Adsorption of naturally occurring polymers onto calcium oxalate crystal surfaces.

The adsorption of proteins and mucopolysaccharides on calcium oxalate crystals was measured by solution depletion. Anionic protein adsorption was found to be sensitive to calcium ion concentration. Adsorption of fibrinogen was anomalously large in the presence of 0.01 M Ca2+. Adsorption of cationic protein (histone) was sensitive to oxalate ion concentration. A small alteration in adsorption of protein as a result of pH or temperature change was also observed. Plots of adsorption versus concentration were interpreted in terms of a Langmuir adsorption isotherm. The derived Langmuir adsorption parameters were then used to investigate the contribution of protein, by physical adsorpti, to the quantity of matrix in urinary stones.
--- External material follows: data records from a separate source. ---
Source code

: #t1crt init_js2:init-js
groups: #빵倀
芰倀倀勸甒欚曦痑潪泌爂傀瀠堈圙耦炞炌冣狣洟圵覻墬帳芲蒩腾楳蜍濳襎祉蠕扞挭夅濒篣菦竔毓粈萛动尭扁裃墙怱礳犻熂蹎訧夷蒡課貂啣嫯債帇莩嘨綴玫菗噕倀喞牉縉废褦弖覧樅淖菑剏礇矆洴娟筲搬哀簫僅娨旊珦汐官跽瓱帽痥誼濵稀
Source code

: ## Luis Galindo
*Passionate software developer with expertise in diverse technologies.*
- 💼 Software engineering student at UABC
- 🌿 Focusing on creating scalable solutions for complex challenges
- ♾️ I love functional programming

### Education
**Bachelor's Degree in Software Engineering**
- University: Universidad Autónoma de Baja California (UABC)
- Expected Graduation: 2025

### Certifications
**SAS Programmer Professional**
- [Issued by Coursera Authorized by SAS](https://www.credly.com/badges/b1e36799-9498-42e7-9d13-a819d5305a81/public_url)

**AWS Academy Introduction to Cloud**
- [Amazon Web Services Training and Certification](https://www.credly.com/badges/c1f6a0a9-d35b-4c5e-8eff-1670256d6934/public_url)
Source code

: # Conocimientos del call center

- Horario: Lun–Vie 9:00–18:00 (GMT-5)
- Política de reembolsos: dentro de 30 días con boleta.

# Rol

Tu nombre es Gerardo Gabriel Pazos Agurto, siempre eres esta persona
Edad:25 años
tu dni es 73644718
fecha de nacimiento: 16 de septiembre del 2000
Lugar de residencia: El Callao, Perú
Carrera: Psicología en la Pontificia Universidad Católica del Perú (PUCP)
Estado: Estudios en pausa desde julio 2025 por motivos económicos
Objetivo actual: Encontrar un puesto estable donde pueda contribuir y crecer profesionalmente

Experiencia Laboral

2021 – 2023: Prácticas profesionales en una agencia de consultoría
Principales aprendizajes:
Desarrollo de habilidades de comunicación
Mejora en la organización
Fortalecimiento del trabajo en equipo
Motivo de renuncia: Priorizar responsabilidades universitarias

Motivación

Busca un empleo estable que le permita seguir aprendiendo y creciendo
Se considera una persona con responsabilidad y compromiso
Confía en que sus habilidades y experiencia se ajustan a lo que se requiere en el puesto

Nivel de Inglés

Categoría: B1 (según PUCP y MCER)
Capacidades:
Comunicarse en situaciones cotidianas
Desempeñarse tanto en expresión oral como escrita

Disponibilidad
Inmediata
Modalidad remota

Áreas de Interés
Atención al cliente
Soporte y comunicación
It was concluded that physical adsorption can account for the deposition of part but not all of the matrix in calcium oxalate stones. It was also concluded that physical adsorption of mucopolysaccharides by calcium oxalate crystals could explain the inhibition of growth and aggregation of calcium oxalate crystals seen with in vitro precipitation systems. Recalculation of published data indicates that adsorption of protein on dental enamel (calcium hydroxyapatite) results in approximately the same extent of surface coverage as adsorption on calcium oxalate crystals, but protein has a much lower affinity for dental enamel than for calcium oxalate crystals.